Film Review: "Ghostbusters" (2016).




"There's something strange in your neighborhood. Who you gonna call?" This time round, Ghostbusters (2016) answers that call. This supernatural comedy film directed by Paul Feig, and written by Feig and Katie Dippold. It is a reboot of the Ghostbusters franchise. Following a ghost invasion of Manhattan, paranormal enthusiasts Erin Gilbert and Abby Yates, nuclear engineer Jillian Holtzmann, and subway worker Patty Tolan band together to stop the otherworldly threat.

Since the haunting of Ghostbusters II in 1989 and before the reboot haunted screens, various scripts and ideas for a third film in the Ghostbusters series had long been planned. These ideas included one in which Bill Murray's character died and became a ghost, and another in which the Ghostbusters went to hell. But due to Murray's reluctance to commit to the project and the death of Harold Ramis in 2014 resulted in the decision to reboot the franchise instead. The project was officially announced in 2014, with Paul Feig slated as the director. By January 2015, a female cast, that included Melissa McCarthy, Kristen Wiig, Kate McKinnon and Leslie Jones, were officially announced through a picture tweeted by Feig. Both the announcement of the reboot and the cast attracted significant controversy, which consisted of critical and sexist remarks. The controversy escalated even further when the first official trailer was posted on line in March 2016. By May 2016, it became the most disliked movie trailer in YouTube history, with 221,400 likes and 649,900 dislikes.

The film stars McCarthy, Wiig, McKinnon, Jones, Chris Hemsworth, Cecily Strong, Neil Casey and Andy García. Out of the ghost wranglers, McKinnon and Jones emerged as real comedic dynamites. Thanks to the sweetly earnest and the gracious generosity of McCarthy and Wiig about giving the show to them. McKinnon and Jones obviously regard their characters as an once-in-a-lifetime opportunity to develop their cinematic chops. This is a female-driven comedy that tries to admirable prove that females can do as much as males, if not more so, and where Chris Hemsworth emerges as a genuine surprise as a comedic star. Not only can this man be a superhero, but he can also be one of the funniest people on the screen. The four women have definitely proven that women have equal power as men to become stars and icons of major tent-pole franchises. Love him or not, Paul Feig is consistently makes movies about women and girl-power.
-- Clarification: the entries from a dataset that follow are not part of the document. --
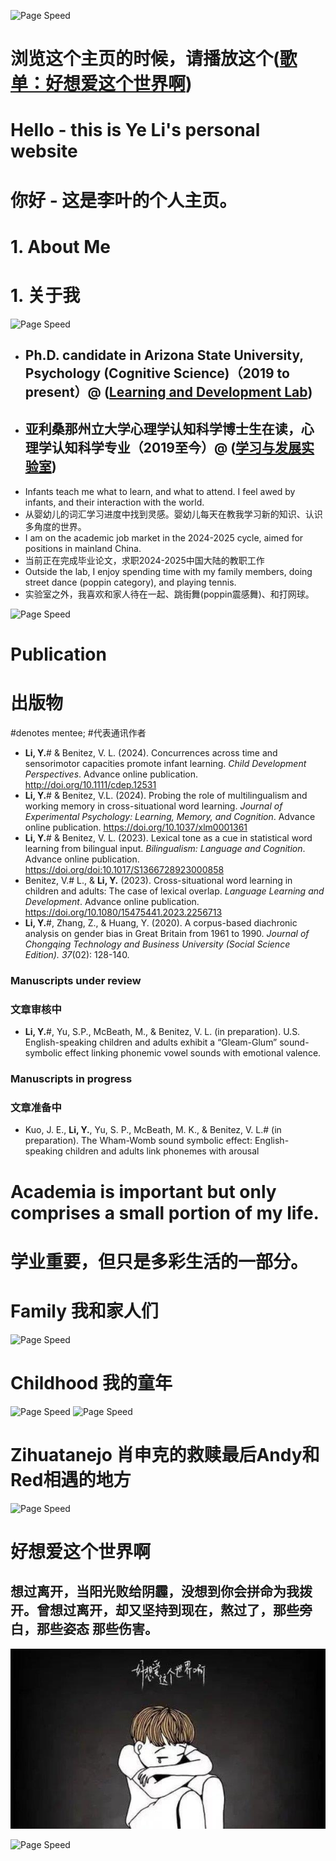 ![Page Speed](/README_images/LofiGirl.JPG)

# 浏览这个主页的时候，请播放这个([歌单：好想爱这个世界啊](https://www.youtube.com/watch?v=eSvnAyHFoyo))

# Hello - this is Ye Li's personal website
# 你好 - 这是李叶的个人主页。

# 1. About Me
# 1. 关于我
![Page Speed](/README_images/YeLi-Small.jpg)
- ## Ph.D. candidate in Arizona State University, Psychology (Cognitive Science)（2019 to present）@ ([Learning and Development Lab](https://www.learndevlab.org/))
- ## 亚利桑那州立大学心理学认知科学博士生在读，心理学认知科学专业（2019至今）@ ([学习与发展实验室](https://www.learndevlab.org/))
- Infants teach me what to learn, and what to attend. I feel awed by infants, and their interaction with the world.
- 从婴幼儿的词汇学习进度中找到灵感。婴幼儿每天在教我学习新的知识、认识多角度的世界。
- I am on the academic job market in the 2024-2025 cycle, aimed for positions in mainland China.
- 当前正在完成毕业论文，求职2024-2025中国大陆的教职工作
- Outside the lab, I enjoy spending time with my family members, doing street dance (poppin category), and playing tennis.
- 实验室之外，我喜欢和家人待在一起、跳街舞(poppin震感舞)、和打网球。


![Page Speed](/README_images/publication.jpg)
# Publication
# 出版物
#denotes mentee; #代表通讯作者
- **Li, Y.**# & Benitez, V. L. (2024). Concurrences across time and sensorimotor capacities promote infant learning. *Child Development Perspectives*. Advance online publication. http://doi.org/10.1111/cdep.12531
- **Li, Y.**# & Benitez, V.L. (2024). Probing the role of multilingualism and working memory in cross-situational word learning. *Journal of Experimental Psychology: Learning, Memory, and Cognition*. Advance online publication. https://doi.org/10.1037/xlm0001361
- **Li, Y.**# & Benitez, V. L. (2023). Lexical tone as a cue in statistical word learning from bilingual input. *Bilingualism: Language and Cognition*. Advance online publication. https://doi.org/doi:10.1017/S1366728923000858
- Benitez, V.# L., & **Li, Y.** (2023). Cross-situational word learning in children and adults: The case of lexical overlap. *Language Learning and Development*. Advance online publication. https://doi.org/10.1080/15475441.2023.2256713 
- **Li, Y.**#, Zhang, Z., & Huang, Y. (2020). A corpus-based diachronic analysis on gender bias in Great Britain from 1961 to 1990. *Journal of Chongqing Technology and Business University (Social Science Edition). 37*(02): 128-140.
### Manuscripts under review
### 文章审核中
- **Li, Y.**#, Yu, S.P., McBeath, M., & Benitez, V. L. (in preparation). U.S. English-speaking children and adults exhibit a “Gleam-Glum” sound-symbolic effect linking phonemic vowel sounds with emotional valence.
### Manuscripts in progress
### 文章准备中
- Kuo, J. E., **Li, Y.**, Yu, S. P., McBeath, M. K., & Benitez, V. L.# (in preparation). The Wham-Womb sound symbolic effect: English-speaking children and adults link phonemes with arousal



# Academia is important but only comprises a small portion of my life.
# 学业重要，但只是多彩生活的一部分。

# Family 我和家人们
![Page Speed](/README_images/Family.jpg)


# Childhood 我的童年
![Page Speed](/README_images/Ye_baby.jpg)
![Page Speed](/README_images/LittleYe.jpeg)


# Zihuatanejo 肖申克的救赎最后Andy和Red相遇的地方
![Page Speed](/README_images/Zihuatanejo.jpg)


# 好想爱这个世界啊
## 想过离开，当阳光败给阴霾，没想到你会拼命为我拨开。曾想过离开，却又坚持到现在，熬过了，那些旁白，那些姿态 那些伤害。
![Page Speed](/README_images/lovetheworld.jpeg)



![Page Speed](/README_images/LofiGirl.JPG)
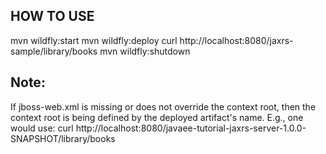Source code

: HOW TO USE
----------
mvn wildfly:start
mvn wildfly:deploy
curl http://localhost:8080/jaxrs-sample/library/books
mvn wildfly:shutdown

Note:
-----
If jboss-web.xml is missing or does not override the context root,
then the context root is being defined by the deployed artifact's name.
E.g., one would use:
curl http://localhost:8080/javaee-tutorial-jaxrs-server-1.0.0-SNAPSHOT/library/books
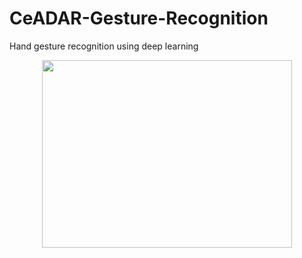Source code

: # CeADAR-Gesture-Recognition
Hand gesture recognition using deep learning
<p align="center">
  <img src="https://user-images.githubusercontent.com/23189856/34527078-50a9eb30-f09c-11e7-9beb-43c318008eb2.jpg" height="300" width="400">
</p>
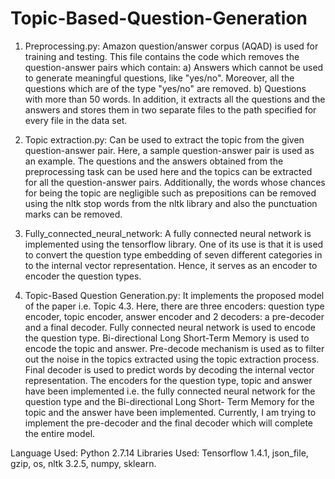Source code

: # Topic-Based-Question-Generation

1. Preprocessing.py: Amazon question/answer corpus (AQAD) is used for training and testing. This file contains the code which                        removes the question-answer pairs which contain:
                     a) Answers which cannot be used to generate meaningful questions, like "yes/no". Moreover, all the                                 questions which are of the type "yes/no" are removed.
                     b) Questions with more than 50 words.
                     In addition, it extracts all the questions and the answers and stores them in two separate files to the                        path specified for every file in the data set.

2. Topic extraction.py: Can be used to extract the topic from the given question-answer pair. Here, a sample question-answer                           pair is used as an example. The questions and the answers obtained from the preprocessing task can be                           used here and the topics can be extracted for all the question-answer pairs. Additionally, the words                           whose chances for being the topic are negligible such as prepositions can be removed using the nltk                             stop words from the nltk library and also the punctuation marks can be removed.

3. Fully_connected_neural_network: A fully connected neural network is implemented using the tensorflow library. One of its use                                   is that it is used to convert the question type embedding of seven different categories in to                                   the internal vector representation. Hence, it serves as an encoder to encoder the question                                     types.

4. Topic-Based Question Generation.py: It implements the proposed model of the paper i.e. Topic 4.3. Here, there are three                                            encoders: question type encoder, topic encoder, answer encoder and 2 decoders: a                                                pre-decoder and a final decoder. Fully connected neural network is used to encode the                                          question type. Bi-directional Long Short-Term Memory is used to encode the topic and                                            answer. Pre-decode mechanism is used as to filter out the noise in the topics extracted                                        using the topic extraction process. Final decoder is used to predict words by decoding                                          the internal vector representation. 
                                       The encoders for the question type, topic and answer have been implemented i.e. the
                                       fully connected neural network for the question type and the Bi-directional Long Short-                                        Term Memory for the topic and the answer have been implemented. Currently, I am trying                                          to implement the pre-decoder and the final decoder which will complete the entire model.
                                       
Language Used: Python 2.7.14
Libraries Used: Tensorflow 1.4.1, json_file, gzip, os, nltk 3.2.5, numpy, sklearn.
    
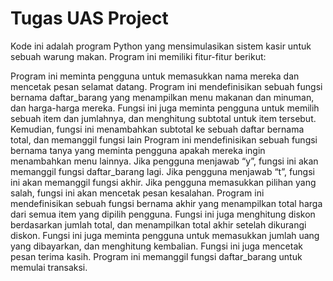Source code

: # Tugas UAS Project

Kode ini adalah program Python yang mensimulasikan sistem kasir untuk sebuah warung makan. Program ini memiliki fitur-fitur berikut:

Program ini meminta pengguna untuk memasukkan nama mereka dan mencetak pesan selamat datang.
Program ini mendefinisikan sebuah fungsi bernama daftar_barang yang menampilkan menu makanan dan minuman, dan harga-harga mereka. Fungsi ini juga meminta pengguna untuk memilih sebuah item dan jumlahnya, dan menghitung subtotal untuk item tersebut. Kemudian, fungsi ini menambahkan subtotal ke sebuah daftar bernama total, dan memanggil fungsi lain
Program ini mendefinisikan sebuah fungsi bernama tanya yang meminta pengguna apakah mereka ingin menambahkan menu lainnya. Jika pengguna menjawab “y”, fungsi ini akan memanggil fungsi daftar_barang lagi. Jika pengguna menjawab “t”, fungsi ini akan memanggil fungsi akhir. Jika pengguna memasukkan pilihan yang salah, fungsi ini akan mencetak pesan kesalahan.
Program ini mendefinisikan sebuah fungsi bernama akhir yang menampilkan total harga dari semua item yang dipilih pengguna. Fungsi ini juga menghitung diskon berdasarkan jumlah total, dan menampilkan total akhir setelah dikurangi diskon. Fungsi ini juga meminta pengguna untuk memasukkan jumlah uang yang dibayarkan, dan menghitung kembalian. Fungsi ini juga mencetak pesan terima kasih.
Program ini memanggil fungsi daftar_barang untuk memulai transaksi.
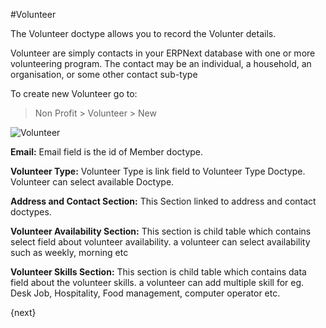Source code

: #Volunteer

The Volunteer doctype allows you to record the Volunter details.

Volunteer are simply contacts in your ERPNext database with one or more volunteering program. The contact may be an individual, a household, an organisation, or some other contact sub-type

To create new Volunteer go to:

> Non Profit > Volunteer > New

<img class="screenshot" alt="Volunteer" src="{{docs_base_url}}/assets/img/non_profit/volunteer/volunteer.png">

**Email:** Email field is the id of Member doctype.

**Volunteer Type:** Volunteer Type is link field to Volunteer Type Doctype. Volunteer can select available Doctype.

**Address and Contact Section:** This Section linked to address and contact doctypes.

**Volunteer Availability Section:** This section is child table which contains select field about volunteer availability. a volunteer can select availability such as weekly, morning etc

**Volunteer Skills Section:** This section is child table which contains data field about the volunteer skills. a volunteer can add multiple skill for eg. Desk Job,
Hospitality, Food management, computer operator etc.

{next}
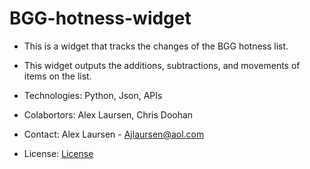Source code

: # BGG-hotness-widget

* This is a widget that tracks the changes of the BGG hotness list.

* This widget outputs the additions, subtractions, and movements of items on the list.

* Technologies: Python, Json, APIs

* Colabortors: Alex Laursen, Chris Doohan

* Contact: Alex Laursen - Ajlaursen@aol.com

* License: [License](LICENSE)

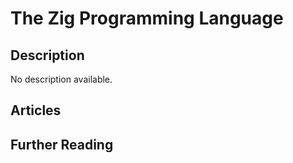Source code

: # The Zig Programming Language

## Description

No description available.

## Articles

## Further Reading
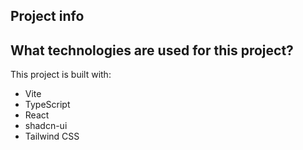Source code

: 
## Project info

## What technologies are used for this project?

This project is built with:

- Vite
- TypeScript
- React
- shadcn-ui
- Tailwind CSS
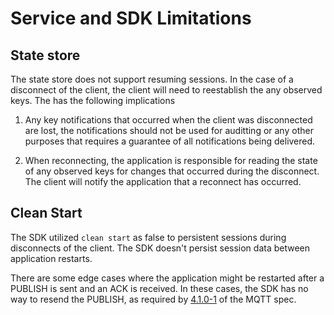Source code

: # Service and SDK Limitations

## State store

The state store does not support resuming sessions. In the case of a disconnect of the client, the client will need to reestablish the any observed keys. The has the following implications

1. Any key notifications that occurred when the client was disconnected are lost, the notifications should not be used for auditting or any other purposes that requires a guarantee of all notifications being delivered.

1. When reconnecting, the application is responsible for reading the state of any observed keys for changes that occurred during the disconnect. The client will notify the application that a reconnect has occurred.

## Clean Start

The SDK utilized `clean start` as false to persistent sessions during disconnects of the client. The SDK doesn't persist session data between application restarts. 

There are some edge cases where the application might be restarted after a PUBLISH is sent and an ACK is received. In these cases, the SDK has no way to resend the PUBLISH, as required by [4.1.0-1](https://docs.oasis-open.org/mqtt/mqtt/v5.0/os/mqtt-v5.0-os.html#_Toc3901231) of the MQTT spec.
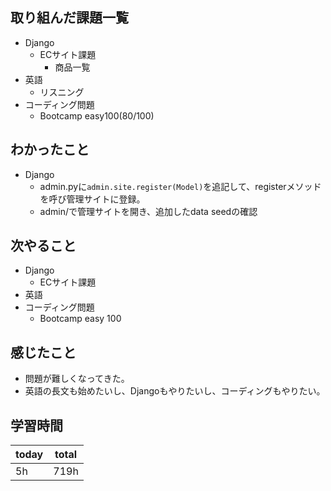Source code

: ## 取り組んだ課題一覧
- Django
	- ECサイト課題
		- 商品一覧
- 英語
	- リスニング
- コーディング問題
	- Bootcamp easy100(80/100)
## わかったこと
- Django
	- admin.pyに`admin.site.register(Model)`を追記して、registerメソッドを呼び管理サイトに登録。
	- admin/で管理サイトを開き、追加したdata seedの確認
## 次やること
- Django
	- ECサイト課題
- 英語
- コーディング問題
	- Bootcamp easy 100
## 感じたこと
- 問題が難しくなってきた。
- 英語の長文も始めたいし、Djangoもやりたいし、コーディングもやりたい。
## 学習時間

| today | total |
| ----- | ----- |
| 5h    | 719h  |

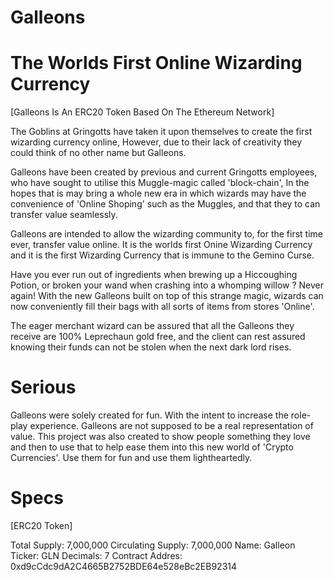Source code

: # Galleons

The Worlds First Online Wizarding Currency
==========================================
[Galleons Is An ERC20 Token Based On The Ethereum Network]

The Goblins at Gringotts have taken it upon themselves to create the first wizarding currency online, 
However, due to their lack of creativity they could think of no other name but Galleons.

Galleons have been created by previous and current Gringotts employees, 
who have sought to utilise this Muggle-magic called 'block-chain', 
In the hopes that is may bring a whole new era in which wizards may have the convenience of 'Online Shoping' 
such as the Muggles, and that they to can transfer value seamlessly.

Galleons are intended to allow the wizarding community to, for the first time ever, transfer value online.
It is the worlds first Onine Wizarding Currency and it is the first Wizarding Currency that is immune to the Gemino Curse.

Have you ever run out of ingredients when brewing up a Hiccoughing Potion,
or broken your wand when crashing into a whomping willow ? Never again!
With the new Galleons built on top of this strange magic, 
wizards can now conveniently fill their bags with all sorts of items from stores 'Online'.

The eager merchant wizard can be assured that all the Galleons they receive are 100% Leprechaun gold free,
and the client can rest assured knowing their funds can not be stolen when the next dark lord rises.


Serious
=======
Galleons were solely created for fun. With the intent to increase the role-play experience.
Galleons are not supposed to be a real representation of value.
This project was also created to show people something they love and then to use that to help
ease them into this new world of 'Crypto Currencies'.
Use them for fun and use them lightheartedly.

Specs
=====
[ERC20 Token]

Total Supply: 7,000,000
Circulating Supply: 7,000,000
Name: Galleon
Ticker: GLN
Decimals: 7
Contract Addres: 0xd9cCdc9dA2C4665B2752BDE64e528eBc2EB92314

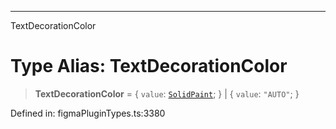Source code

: ---

TextDecorationColor

# Type Alias: TextDecorationColor

> **TextDecorationColor** = \{ `value`: [`SolidPaint`](../interfaces/SolidPaint.md); \} \| \{ `value`: `"AUTO"`; \}

Defined in: figmaPluginTypes.ts:3380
Thanks to its female cast, Ghostbusters is somewhat an amusing delight, but it lacks the charm, wit, and energy of the original. The film did not try anything new and like many remakes and reboots, merely re-treated the first film. The film took little comic risks. It looks as if the filmmakers, particularly the writers, simply didn't try to do anything special. They just simply filled it overblown nostalgia for the original and forgot to create its own original story. This all female reboot only merely makes us long for the threequel that should have taken this film's place.